All telemetry is scraped into Prometheus. The operator and classifier query Prometheus over configurable windows (default 10 minutes for classification, 30 seconds for twin updates). This decouples data collection from decision-making and lets each consumer query at its own cadence.

Stage 3: Workload classification

The classifier (see Workload Classification) reads Prometheus metrics and pod annotations to produce a WorkloadProfile CR for each observed workload. The profile captures:

Criticality class (performance / standard): drives hard scheduling constraints.
CPU and GPU intensity (high / medium / low): used by the twin for demand weighting.
Cap sensitivity: how much the workload would suffer under power caps.
Confidence score: how much data backs the classification.

Profiles are reclassified every 15 minutes as workload behavior evolves.

Stage 4: Digital twin computation

The operator’s twin controller ingests NodeHardware (static capabilities) and Prometheus telemetry to compute three scores per node, written to NodeTwin.status:

Power headroom (0-100): remaining power budget before hitting thermal or PSU limits.
CoolingStress (0-100): predicted fraction of cooling capacity in use.
PSUStress (0-100): predicted fraction of rack power capacity in use.

The twin also incorporates WorkloadProfile data to weight demand from high-intensity workloads more strongly. A node running several GPU-intensive training jobs counts more heavily toward performance demand than one running idle monitoring containers.

Stage 5: Scheduler scoring

The scheduler extender reads NodeTwin.status (cached with a 30-second TTL) and scores nodes using a formula that weights power headroom and facility stress:

score = headroom * 0.4 + (100 - coolingStress) * 0.3 + (100 - psuStress) * 0.3

Additional adjustments apply based on workload class, performance-node pressure, and GPU presence. See Scheduler Extender for the full scoring logic.

Stage 6: Placement

The Kubernetes scheduler combines the extender’s scores with its own resource-fit checks and places the pod. The extender never overrides Kubernetes resource accounting; it only participates in the filter and prioritize hooks.

PUE-weighted marginal scoring

Power Usage Effectiveness (PUE) measures the ratio of total facility power to IT equipment power. A PUE of 1.4 means the facility consumes 40% overhead for cooling, power distribution, and lighting. Joulie’s scoring accounts for this overhead.

Why PUE matters for scheduling

Two nodes drawing identical IT power can have different total energy costs if one is in a rack with worse cooling efficiency.

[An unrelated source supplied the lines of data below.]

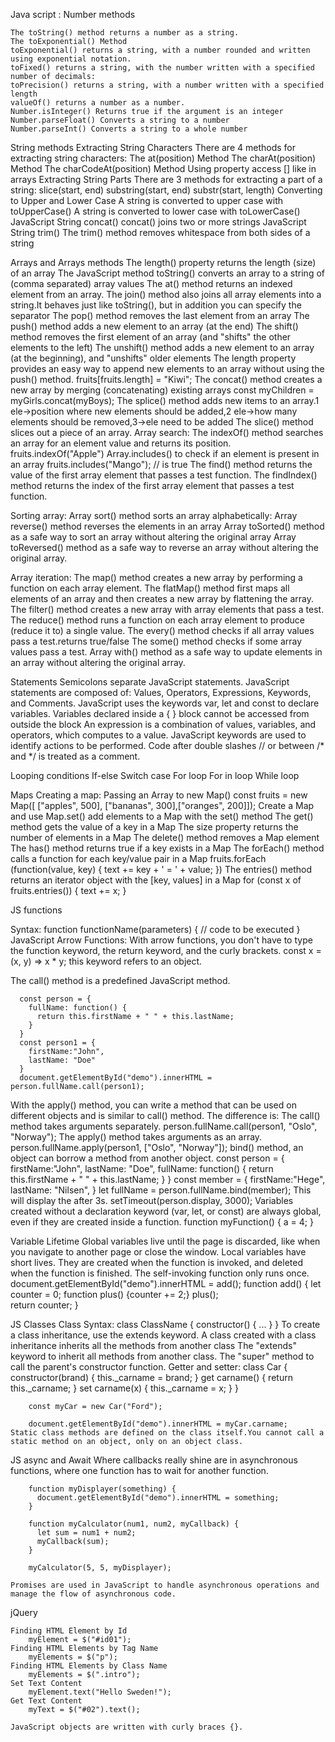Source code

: <p style="text-align: justify;"> 
Java script :
Number methods

    The toString() method returns a number as a string.
    The toExponential() Method
    toExponential() returns a string, with a number rounded and written using exponential notation.
    toFixed() returns a string, with the number written with a specified number of decimals:
    toPrecision() returns a string, with a number written with a specified length
    valueOf() returns a number as a number.
    Number.isInteger() Returns true if the argument is an integer
    Number.parseFloat() Converts a string to a number
    Number.parseInt() Converts a string to a whole number

String methods
    Extracting String Characters
    There are 4 methods for extracting string characters:
      The at(position) Method
      The charAt(position) Method
      The charCodeAt(position) Method
      Using property access [] like in arrays
    Extracting String Parts
    There are 3 methods for extracting a part of a string:
      slice(start, end)
      substring(start, end)
      substr(start, length)
    Converting to Upper and Lower Case
      A string is converted to upper case with toUpperCase()
      A string is converted to lower case with toLowerCase()
    JavaScript String concat()
      concat() joins two or more strings
    JavaScript String trim()
      The trim() method removes whitespace from both sides of a string





Arrays and Arrays methods
  The length()  property returns the length (size) of an array
  The JavaScript method toString() converts an array to a string of (comma separated) array values
  The at() method returns an indexed element from an array.
  The join() method also joins all array elements into a string.It behaves just like toString(), but in addition you can specify the separator
  The pop() method removes the last element from an array
  The push() method adds a new element to an array (at the end)
  The shift() method removes the first element of an array (and "shifts" the other elements to the left)
  The unshift() method adds a new element to an array (at the beginning), and "unshifts" older elements
  The length property provides an easy way to append new elements to an array without using the push() method.
    fruits[fruits.length] = "Kiwi";
  The concat() method creates a new array by merging (concatenating) existing arrays
  const myChildren = myGirls.concat(myBoys);
  The splice() method adds new items to an array.1 ele->position where new elements should be added,2 ele->how many elements should be removed,3->ele need to be added
  The slice() method slices out a piece of an array.
Array search:
  The indexOf() method searches an array for an element value and returns its position.
    fruits.indexOf("Apple")
  Array.includes()  to check if an element is present in an array
    fruits.includes("Mango"); // is true
  The find() method returns the value of the first array element that passes a test function.
  The findIndex() method returns the index of the first array element that passes a test function.

Sorting array:
  Array sort()  method sorts an array alphabetically:
  Array reverse() method reverses the elements in an array
  Array toSorted() method as a safe way to sort an array without altering the original array
  Array toReversed() method as a safe way to reverse an array without altering the original array.

Array iteration:
  The map() method creates a new array by performing a function on each array element.
  The flatMap() method first maps all elements of an array and then creates a new array by flattening the array.
  The filter() method creates a new array with array elements that pass a test.
  The reduce() method runs a function on each array element to produce (reduce it to) a single value.
  The every() method checks if all array values pass a test.returns true/false
  The some() method checks if some array values pass a test.
  Array with() method as a safe way to update elements in an array without altering the original array.
    
Statements
    Semicolons separate JavaScript statements.
    JavaScript statements are composed of:
      Values, Operators, Expressions, Keywords, and Comments.
    JavaScript uses the keywords var, let and const to declare variables.
    Variables declared inside a { } block cannot be accessed from outside the block
    An expression is a combination of values, variables, and operators, which computes to a value.
    JavaScript keywords are used to identify actions to be performed.
    Code after double slashes // or between /* and */ is treated as a comment.

Looping conditions
  If-else
  Switch case
  For loop
  For in loop
  While loop

Maps
    Creating a map:
    Passing an Array to new Map()
      const fruits = new Map([
      ["apples", 500], ["bananas", 300],["oranges", 200]]);
    Create a Map and use Map.set()
    add elements to a Map with the set() method
    The get() method gets the value of a key in a Map
    The size property returns the number of elements in a Map
    The delete() method removes a Map element
    The has() method returns true if a key exists in a Map
    The forEach() method calls a function for each key/value pair in a Map
          fruits.forEach (function(value, key) {
            text += key + ' = ' + value;
          })
    The entries() method returns an iterator object with the [key, values] in a Map
        for (const x of fruits.entries()) {
          text += x;
        }

JS functions

  Syntax:
    function functionName(parameters) {
      // code to be executed
    }
  JavaScript Arrow Functions:
  With arrow functions, you don't have to type the function keyword, the return keyword, and the curly brackets.
      const x = (x, y) => x * y;
  this keyword refers to an object.

  The call() method is a predefined JavaScript method.

      const person = {
        fullName: function() {
          return this.firstName + " " + this.lastName;
        }
      }
      const person1 = {
        firstName:"John",
        lastName: "Doe"
      }
      document.getElementById("demo").innerHTML = person.fullName.call(person1); 

  With the apply() method, you can write a method that can be used on different objects and is similar to call() method.
  The difference is:
  The call() method takes arguments separately.
      person.fullName.call(person1, "Oslo", "Norway");
  The apply() method takes arguments as an array.
      person.fullName.apply(person1, ["Oslo", "Norway"]);
  bind() method, an object can borrow a method from another object.
      const person = {
        firstName:"John",
        lastName: "Doe",
        fullName: function() {
          return this.firstName + " " + this.lastName;
        }
      }
      const member = {
        firstName:"Hege",
        lastName: "Nilsen",
      }
        let fullName = person.fullName.bind(member);
  This will display the after 3s.
      setTimeout(person.display, 3000);
  Variables created without a declaration keyword (var, let, or const) are always global, even if they are created inside a function.
      function myFunction() {
        a = 4;
      }


  Variable Lifetime
    Global variables live until the page is discarded, like when you navigate to another page or close the window.
    Local variables have short lives. They are created when the function is invoked, and deleted when the function is finished.
    The self-invoking function only runs once.
        document.getElementById("demo").innerHTML = add();
        function add() {
          let counter = 0;
          function plus() {counter += 2;}
          plus();  
          return counter; 
        }

JS Classes
        Class Syntax:
        class ClassName {
          constructor() { ... }
        }
    To create a class inheritance, use the extends keyword.
    A class created with a class inheritance inherits all the methods from another class
    The "extends" keyword to inherit all methods from another class.
    The "super" method to call the parent's constructor function.
    Getter and setter:
        class Car {
          constructor(brand) {
            this._carname = brand;
          }
          get carname() {
            return this._carname;
          }
          set carname(x) {
            this._carname = x;
          }
        }

        const myCar = new Car("Ford");

        document.getElementById("demo").innerHTML = myCar.carname;
    Static class methods are defined on the class itself.You cannot call a static method on an object, only on an object class.


JS async and Await
    Where callbacks really shine are in asynchronous functions, where one function has to wait for another function.

        function myDisplayer(something) {
          document.getElementById("demo").innerHTML = something;
        }

        function myCalculator(num1, num2, myCallback) {
          let sum = num1 + num2;
          myCallback(sum);
        }

        myCalculator(5, 5, myDisplayer);

    Promises are used in JavaScript to handle asynchronous operations and manage the flow of asynchronous code.


jQuery

    Finding HTML Element by Id
        myElement = $("#id01");
    Finding HTML Elements by Tag Name
        myElements = $("p");
    Finding HTML Elements by Class Name
        myElements = $(".intro");
    Set Text Content
        myElement.text("Hello Sweden!");
    Get Text Content
        myText = $("#02").text();

    JavaScript objects are written with curly braces {}.
</p>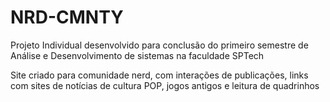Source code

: # NRD-CMNTY
Projeto Individual desenvolvido para conclusão do primeiro semestre de Análise e Desenvolvimento de sistemas na faculdade SPTech

Site criado para comunidade nerd, com interações de publicações, links com sites de notícias de cultura POP, jogos antigos e leitura de quadrinhos
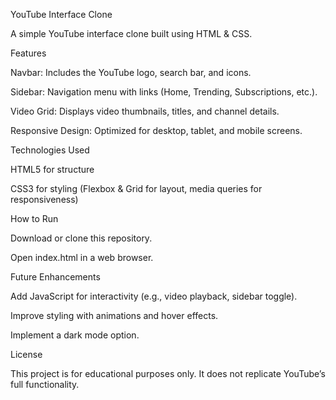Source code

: YouTube Interface Clone

A simple YouTube interface clone built using HTML & CSS.

Features

Navbar: Includes the YouTube logo, search bar, and icons.

Sidebar: Navigation menu with links (Home, Trending, Subscriptions, etc.).

Video Grid: Displays video thumbnails, titles, and channel details.

Responsive Design: Optimized for desktop, tablet, and mobile screens.

Technologies Used

HTML5 for structure

CSS3 for styling (Flexbox & Grid for layout, media queries for responsiveness)

How to Run

Download or clone this repository.

Open index.html in a web browser.

Future Enhancements

Add JavaScript for interactivity (e.g., video playback, sidebar toggle).

Improve styling with animations and hover effects.

Implement a dark mode option.

License

This project is for educational purposes only. It does not replicate YouTube’s full functionality.

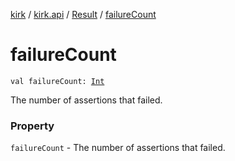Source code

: [kirk](../../index.md) / [kirk.api](../index.md) / [Result](index.md) / [failureCount](./failure-count.md)

# failureCount

`val failureCount: `[`Int`](https://kotlinlang.org/api/latest/jvm/stdlib/kotlin/-int/index.html)

The number of assertions that failed.

### Property

`failureCount` - The number of assertions that failed.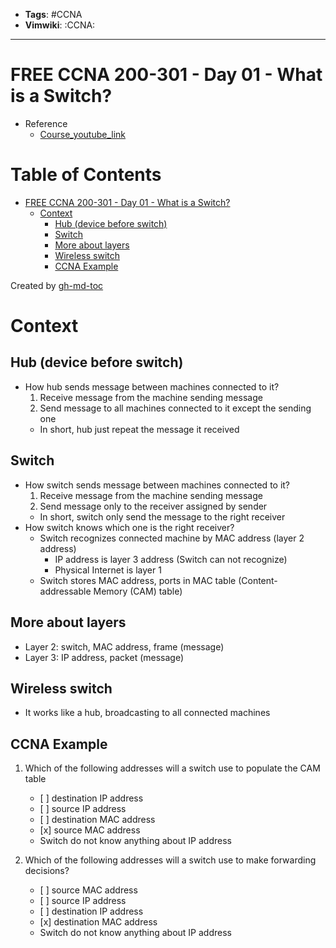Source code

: - __Tags__: #CCNA
- __Vimwiki__: :CCNA:

______________________________________________________________________

# FREE CCNA 200-301 - Day 01 - What is a Switch?

- Reference
  - [Course_youtube_link](https://www.youtube.com/watch?v=9eH16Fxeb9o&list=PLIhvC56v63IJVXv0GJcl9vO5Z6znCVb1P&index=2)

# Table of Contents

- [FREE CCNA 200-301 - Day 01 - What is a Switch?](#free-ccna-200-301---day-01---what-is-a-switch)
  - [Context](#context)
    - [Hub (device before switch)](#hub-device-before-switch)
    - [Switch](#switch)
    - [More about layers](#more-about-layers)
    - [Wireless switch](#wireless-switch)
    - [CCNA Example](#ccna-example)

Created by [gh-md-toc](https://github.com/ekalinin/github-markdown-toc)

# Context

## Hub (device before switch)

- How hub sends message between machines connected to it?
  1. Receive message from the machine sending message
  2. Send message to all machines connected to it except the sending one
  - In short, hub just repeat the message it received

## Switch

- How switch sends message between machines connected to it?
  1. Receive message from the machine sending message
  2. Send message only to the receiver assigned by sender
  - In short, switch only send the message to the right receiver
- How switch knows which one is the right receiver?
  - Switch recognizes connected machine by MAC address (layer 2 address)
    - IP address is layer 3 address (Switch can not recognize)
    - Physical Internet is layer 1
  - Switch stores MAC address, ports in MAC table (Content-addressable Memory (CAM) table)

## More about layers

- Layer 2: switch, MAC address, frame (message)
- Layer 3: IP address, packet (message)

## Wireless switch

- It works like a hub, broadcasting to all connected machines

## CCNA Example

1. Which of the following addresses will a switch use to populate the CAM table

   - \[ \] destination IP address
   - \[ \] source IP address
   - \[ \] destination MAC address
   - \[x\] source MAC address
   - Switch do not know anything about IP address

2. Which of the following addresses will a switch use to make forwarding decisions?

   - \[ \] source MAC address
   - \[ \] source IP address
   - \[ \] destination IP address
   - \[x\] destination MAC address
   - Switch do not know anything about IP address
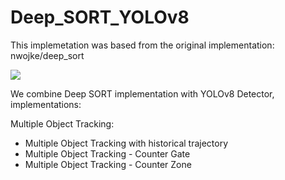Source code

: # Deep_SORT_YOLOv8
This implemetation was based from the original implementation: nwojke/deep_sort

![](out.gif)

We combine Deep SORT implementation with YOLOv8 Detector, implementations:

Multiple Object Tracking:
   - Multiple Object Tracking with historical trajectory
   - Multiple Object Tracking - Counter Gate
   - Multiple Object Tracking - Counter Zone



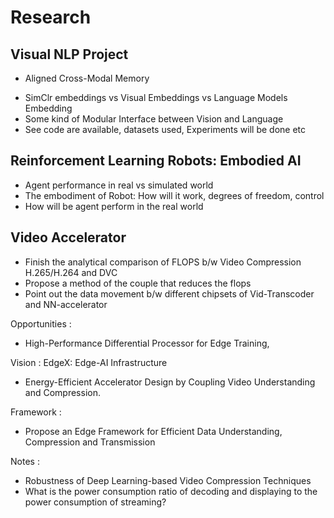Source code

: # Research

## Visual NLP Project

- Aligned Cross-Modal Memory
* SimClr embeddings vs Visual Embeddings vs Language Models Embedding
* Some kind of Modular Interface between Vision and Language 
* See code are available, datasets used, Experiments will be done etc

## Reinforcement Learning Robots: Embodied AI

* Agent performance in real vs simulated world
* The embodiment of Robot: How will it work, degrees of freedom, control
* How will be agent perform in the real world

## Video Accelerator

* Finish the analytical comparison of FLOPS b/w Video Compression H.265/H.264 and DVC&#x20;
* Propose a method of the couple that reduces the flops&#x20;
* Point out the data movement b/w different chipsets of Vid-Transcoder and NN-accelerator

Opportunities : 

* High-Performance Differential Processor for Edge Training,

Vision : EdgeX: Edge-AI Infrastructure

* Energy-Efficient Accelerator Design by Coupling Video Understanding and Compression.&#x20;

Framework :

- Propose an Edge Framework for Efficient Data Understanding, Compression and Transmission

Notes :

- Robustness of Deep Learning-based Video Compression Techniques
- What is the power consumption ratio of decoding and displaying to the power consumption of streaming?
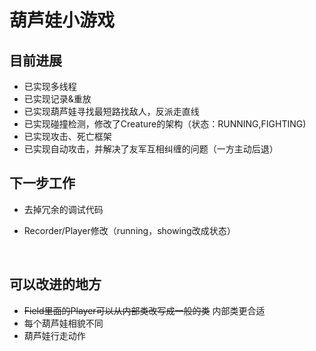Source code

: # 葫芦娃小游戏

## 目前进展

* 已实现多线程
* 已实现记录&重放
* 已实现葫芦娃寻找最短路找敌人，反派走直线
* 已实现碰撞检测，修改了Creature的架构（状态：RUNNING,FIGHTING)
* 已实现攻击、死亡框架
* 已实现自动攻击，并解决了友军互相纠缠的问题（一方主动后退）



## 下一步工作

* 去掉冗余的调试代码

* Recorder/Player修改（running，showing改成状态）

  ​



## 可以改进的地方

* ~~Field里面的Player可以从内部类改写成一般的类~~ 内部类更合适
* 每个葫芦娃相貌不同
* 葫芦娃行走动作
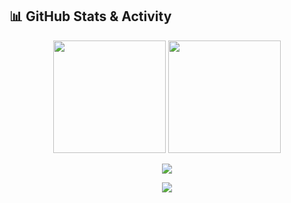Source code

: ## 📊 GitHub Stats & Activity

<p align="center">
  <img src="https://github-readme-stats.vercel.app/api?username=fashaap&show_icons=true&theme=github_dark" height="180em" />
  <img src="https://github-readme-stats.vercel.app/api/top-langs/?username=fashaap&layout=compact&theme=github_dark" height="180em" />
</p>

<p align="center">
  <img src="https://github-profile-summary-cards.vercel.app/api/cards/profile-details?username=fashaap&theme=github_dark" />
</p>

<p align="center">
  <img src="https://github-readme-activity-graph.vercel.app/graph?username=fashaap&theme=github-dark" />
</p>
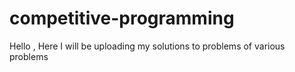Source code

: # competitive-programming
Hello , Here I will be uploading my solutions to problems of various problems
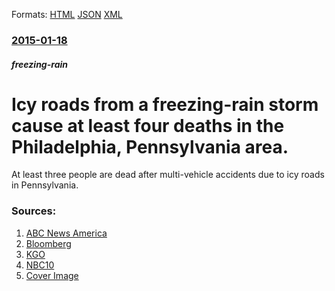 
Formats: [HTML](/news/2015/01/18/icy-roads-from-a-freezing-rain-storm-cause-at-least-four-deaths-in-the-philadelphia-pennsylvania-area.html)  [JSON](/news/2015/01/18/icy-roads-from-a-freezing-rain-storm-cause-at-least-four-deaths-in-the-philadelphia-pennsylvania-area.json)  [XML](/news/2015/01/18/icy-roads-from-a-freezing-rain-storm-cause-at-least-four-deaths-in-the-philadelphia-pennsylvania-area.xml)  

### [2015-01-18](/news/2015/01/18/index.md)

##### freezing-rain
# Icy roads from a freezing-rain storm cause at least four deaths in the Philadelphia, Pennsylvania area. 

At least three people are dead after multi-vehicle accidents due to icy roads in Pennsylvania.


### Sources:

1. [ABC News America](http://abcnews.go.com/US/killed-ice-related-crashes-pileups-northeast/story?id=28307300)
2. [Bloomberg](https://www.bloomberg.com/news/2015-01-18/freezing-rain-causes-vehicle-pileups-in-pennsylvania-new-jersey.html)
3. [KGO](http://abc7news.com/traffic/3-dead-dozens-injured-in-icy-pileups-in-pennsylvania/480038/)
4. [NBC10](http://www.nbcphiladelphia.com/news/local/Deadly-Crashes-on-I-476-I-76-Rt-55-Icy-Roads-288961481.html)
4. [Cover Image](http://cdn.abclocal.go.com/content/wpvi/images/cms/479754_1280x720.jpg)
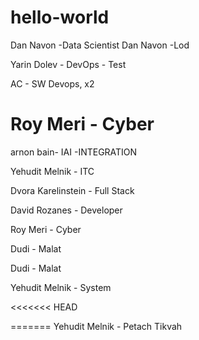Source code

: # hello-world


Dan Navon -Data Scientist
Dan Navon -Lod

Yarin Dolev - DevOps - Test

AC - SW Devops, x2

Roy Meri - Cyber
=======

arnon bain- IAI -INTEGRATION



Yehudit Melnik - ITC



Dvora Karelinstein - Full Stack

David Rozanes - Developer

Roy Meri - Cyber

Dudi - Malat

Dudi - Malat

Yehudit Melnik - System

<<<<<<< HEAD


=======
Yehudit Melnik - Petach Tikvah

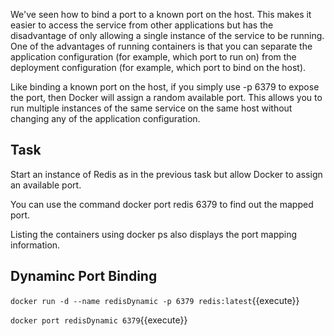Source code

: 

We've seen how to bind a port to a known port on the host. This makes it easier to access the service from other applications but has the disadvantage of only allowing a single instance of the service to be running. One of the advantages of running containers is that you can separate the application configuration (for example, which port to run on) from the deployment configuration (for example, which port to bind on the host).

Like binding a known port on the host, if you simply use -p 6379 to expose the port, then Docker will assign a random available port. This allows you to run multiple instances of the same service on the same host without changing any of the application configuration.

## Task

Start an instance of Redis as in the previous task but allow Docker to assign an available port.

You can use the command docker port redis 6379 to find out the mapped port.

Listing the containers using docker ps also displays the port mapping information.


## Dynaminc Port Binding

`docker run -d --name redisDynamic -p 6379 redis:latest`{{execute}}

`docker port redisDynamic 6379`{{execute}}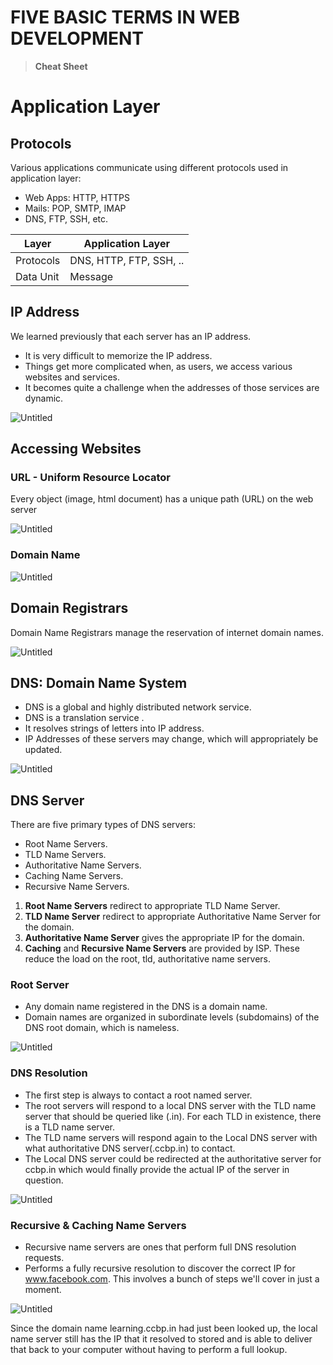 # FIVE BASIC TERMS IN WEB DEVELOPMENT

> **Cheat Sheet**

# Application Layer

## Protocols

Various applications communicate using different protocols used in application layer:

- Web Apps: HTTP, HTTPS
- Mails: POP, SMTP, IMAP
- DNS, FTP, SSH, etc.

| Layer | Application Layer |
| --- | --- |
| Protocols | DNS, HTTP, FTP, SSH, .. |
| Data Unit | Message |

## IP Address

We learned previously that each server has an IP address.

- It is very difficult to memorize the IP address.
- Things get more complicated when, as users, we access various websites and services.
- It becomes quite a challenge when the addresses of those services are dynamic.

![Untitled](./Assets/Untitled.png)

## Accessing Websites

### URL - Uniform Resource Locator

Every object (image, html document) has a unique path (URL) on the web server

![Untitled](./Assets/Untitled%201.png)

### Domain Name

![Untitled](./Assets/Untitled%202.png)

## Domain Registrars

Domain Name Registrars manage the reservation of internet domain names.

![Untitled](./Assets/Untitled%203.png)

## DNS: Domain Name System

- DNS is a global and highly distributed network service.
- DNS is a translation service .
- It resolves strings of letters into IP address.
- IP Addresses of these servers may change, which will appropriately be updated.

![Untitled](./Assets/Untitled%204.png)

## DNS Server

There are five primary types of DNS servers:

- Root Name Servers.
- TLD Name Servers.
- Authoritative Name Servers.
- Caching Name Servers.
- Recursive Name Servers.
1. **Root Name Servers** redirect to appropriate TLD Name Server.
2. **TLD Name Server** redirect to appropriate Authoritative Name Server for the domain.
3. **Authoritative Name Server** gives the appropriate IP for the domain.
4. **Caching** and **Recursive Name Servers** are provided by ISP. These reduce the load on the root, tld, authoritative name servers.

### Root Server

- Any domain name registered in the DNS is a domain name.
- Domain names are organized in subordinate levels (subdomains) of the DNS root domain, which is nameless.

![Untitled](./Assets/Untitled%205.png)

### DNS Resolution

- The first step is always to contact a root named server.
- The root servers will respond to a local DNS server with the TLD name server that should be queried like (.in). For each TLD in existence, there is a TLD name server.
- The TLD name servers will respond again to the Local DNS server with what authoritative DNS server(.ccbp.in) to contact.
- The Local DNS server could be redirected at the authoritative server for ccbp.in which would finally provide the actual IP of the server in question.

![Untitled](./Assets/Untitled%206.png)

### Recursive & Caching Name Servers

- Recursive name servers are ones that perform full DNS resolution requests.
- Performs a fully recursive resolution to discover the correct IP for
www.facebook.com. This involves a bunch of steps we'll cover in just a
moment.

![Untitled](./Assets/Untitled%207.png)

Since the domain name learning.ccbp.in had just been looked up, the local name server still has the IP that it resolved to stored and is able to deliver that back to your computer without having to perform a full lookup.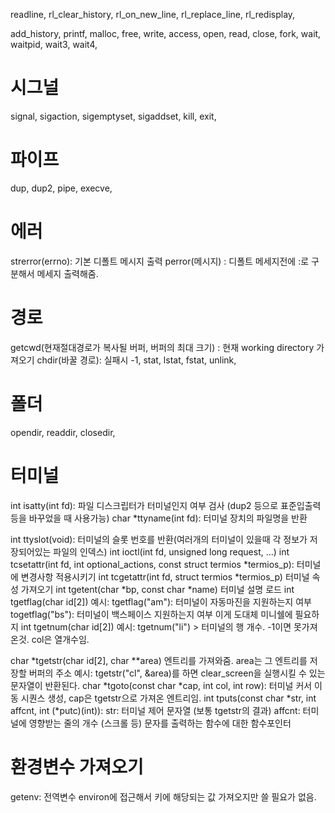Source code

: readline, rl_clear_history, rl_on_new_line,
rl_replace_line, rl_redisplay, 

add_history,
printf, malloc, free, write, access, open, read,
close, fork, wait, waitpid, wait3, wait4, 

# 시그널
signal, sigaction, sigemptyset, sigaddset, kill, exit,

# 파이프
dup, dup2, pipe, execve,

# 에러
strerror(errno): 기본 디폴트 메시지 출력
perror(메시지) : 디폴트 메세지전에 :로 구분해서 메세지 출력해줌.

# 경로
getcwd(현재절대경로가 복사될 버퍼, 버퍼의 최대 크기) : 현재 working directory 가져오기
chdir(바꿀 경로): 실패시 -1, stat, lstat, fstat, unlink, 

# 폴더
opendir, readdir, closedir,

# 터미널
int isatty(int fd): 파일 디스크립터가 터미널인지 여부 검사 (dup2 등으로 표준입출력등을 바꾸었을 때 사용가능)
char *ttyname(int fd): 터미널 장치의 파일명을 반환
<!-- 몰랐던 사실: 표준입출력도 사실은 파일이다. 
유닉스계열에선 모든 것이 파일로 취급된다. 터미널 장치까지..! -->
<!-- 그래서, open과 read를 통해서 다시 열 수가 있다..!! 참고로, dup을 떠서 터미널이 만약 아니라면, 널이 반환되어버린다.. -->
<!-- 드는 생각: 표준 입력과 출력을 듑 떠서 복사떠놔야겠다. -->
int ttyslot(void):  터미널의 슬롯 번호를 반환(여러개의 터미널이 있을때 각 정보가 저장되어있는 파일의 인덱스)
int ioctl(int fd, unsigned long request, ...)
int tcsetattr(int fd, int optional_actions, const struct termios *termios_p): 
	터미널에 변경사항 적용시키기
int tcgetattr(int fd, struct termios *termios_p)
	터미널 속성 가져오기
int tgetent(char *bp, const char *name)
	터미널 설명 로드
int tgetflag(char id[2])
	예시: tgetflag("am"): 터미널이 	자동마진을 지원하는지 여부
		 togetflag("bs"): 터미널이 백스페이스 지원하는지 여부
	이게 도대체 미니쉘에 필요하지
int tgetnum(char id[2])
	예시: tgetnum("li") > 터미널의 행 개수. -1이면 못가져온것. col은 열개수임.
<!-- 여기서부턴, 보통 스크롤이나 커서 움직임 구현시 쓰임 -->
char *tgetstr(char id[2], char **area)
	엔트리를 가져와줌. area는 그 엔트리를 저장할 버퍼의 주소 
	예시: tgetstr("cl", &area)를 하면 clear_screen을 실행시킬 수 있는 문자열이 반환된다. 
char *tgoto(const char *cap, int col, int row): 터미널 커서 이동 시퀀스 생성, cap은 tgetstr으로 가져온 엔트리임.
int tputs(const char *str, int affcnt, int (*putc)(int)): 
	str: 터미널 제어 문자열 (보통 tgetstr의 결과)
	affcnt: 터미널에 영향받는 줄의 개수 (스크롤 등)
	문자를 출력하는 함수에 대한 함수포인터

# 환경변수 가져오기
getenv: 전역변수 environ에 접근해서 키에 해당되는 값 가져오지만 쓸 필요가 없음.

Scheduling purely on IT power ignores the facility multiplier and can lead to suboptimal placement.

How Joulie incorporates PUE

The CoolingStress score in NodeTwin.status serves as a proxy for marginal PUE impact. When cooling stress is high on a node, placing additional workloads there increases the cooling system’s marginal power draw disproportionately. The scoring formula penalizes high cooling stress:

coolingPenalty = (100 - coolingStress) * 0.3

At coolingStress = 80, this contributes only 6 points (vs. 30 at coolingStress = 0). The effect is that nodes near their cooling capacity become less attractive even if they have spare compute headroom. This steers workloads toward nodes where the marginal PUE impact is lower.

The PSUStress score captures a similar dynamic at the rack power-distribution level: placing work on a rack near its PDU capacity risks triggering power management responses that degrade all workloads on that rack.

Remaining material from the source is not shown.